You wouldn't believe how many people have emailed me asking if this item was for sale.

I got it when I was looking for a small LCD on eBay, to use with all my old non-all-in-one Macs. Being purely for hobby/'fritterly interest, I wasn't willing to pay more than $100 - including shipping - for it. After a couple of months I was lucky enough to find this one, which happened also to match the hacked, black G3 "Quadra 700/7100" project I was working on.

The only problem is this: the panel's native resolution is 800x600 from what I can tell - but because it's so old and was meant for industrial purposes, its controller only seems to work with low refresh rates. (I called Dolch to ask about this, and they said, stifling a chuckle, that it was so old they no longer have any info on it!)

Like a VGA-hacked Color Classic's screen, it seems to "want" a refresh rate below 60Hz for resolutions above 640x480 (A VGA CC wants 56Hz at 800x600). And I can't find a video card - at least not a NuBus video card for my Q7100 - that will put out a refresh rate that low at 800x600 - so the monitor won't sync except at 640x480 resolution. (And I can't use the Apple HPV or AV card, because with a G3 upgrade and pass-through cable installed, the card rides too high - the Quadra 700 case isn't as high as the 7100 case.)

Other that that, though, it's a whole lot of fun. And it's built like a tank and easy to open up and fiddle with.

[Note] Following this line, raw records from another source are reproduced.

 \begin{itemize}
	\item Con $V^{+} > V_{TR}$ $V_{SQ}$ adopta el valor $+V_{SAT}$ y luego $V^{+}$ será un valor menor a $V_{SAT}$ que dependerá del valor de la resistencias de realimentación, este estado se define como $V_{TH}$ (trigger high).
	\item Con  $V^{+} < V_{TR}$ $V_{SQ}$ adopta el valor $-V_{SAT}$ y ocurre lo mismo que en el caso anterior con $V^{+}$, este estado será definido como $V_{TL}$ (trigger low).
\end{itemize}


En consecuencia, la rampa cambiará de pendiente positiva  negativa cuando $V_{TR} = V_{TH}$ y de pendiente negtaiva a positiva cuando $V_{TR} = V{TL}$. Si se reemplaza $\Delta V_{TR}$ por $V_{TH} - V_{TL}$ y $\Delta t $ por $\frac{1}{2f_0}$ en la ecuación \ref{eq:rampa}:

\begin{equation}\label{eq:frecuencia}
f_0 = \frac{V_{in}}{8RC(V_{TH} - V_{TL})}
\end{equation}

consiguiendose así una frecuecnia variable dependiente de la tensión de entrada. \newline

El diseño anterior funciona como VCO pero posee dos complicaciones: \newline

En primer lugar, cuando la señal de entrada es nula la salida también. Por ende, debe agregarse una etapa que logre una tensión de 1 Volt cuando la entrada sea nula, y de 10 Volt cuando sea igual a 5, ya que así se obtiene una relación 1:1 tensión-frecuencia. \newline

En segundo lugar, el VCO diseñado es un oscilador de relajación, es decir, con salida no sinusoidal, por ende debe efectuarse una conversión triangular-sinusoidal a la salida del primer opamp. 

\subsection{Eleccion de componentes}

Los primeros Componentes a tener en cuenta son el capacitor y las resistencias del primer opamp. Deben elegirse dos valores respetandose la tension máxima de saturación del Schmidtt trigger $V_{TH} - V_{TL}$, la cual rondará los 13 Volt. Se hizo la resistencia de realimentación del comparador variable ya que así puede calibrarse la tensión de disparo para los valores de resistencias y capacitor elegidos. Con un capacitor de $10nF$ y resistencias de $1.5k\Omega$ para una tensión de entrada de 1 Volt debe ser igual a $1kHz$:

In fact, if I ever come across a standard Sharp-compatible VGA LCD controller for less than EarthLCD's $199 price, I'll just swap it for the Dolch monitor's current controller, and I should be good to go. Come to think of it, I could also swap in a newer Sharp 10.4" LCD panel, which would improve brightness, contrast and response time a bit.

But all that said, this little monitor is a heck of a lot of fun, and with a cheap Mac-VGA adapter it happily works at 640x480 with any multisync-compatible Mac, meaning I can take my old, heavy 13" and 14" "testbed" CRT monitors and dump them.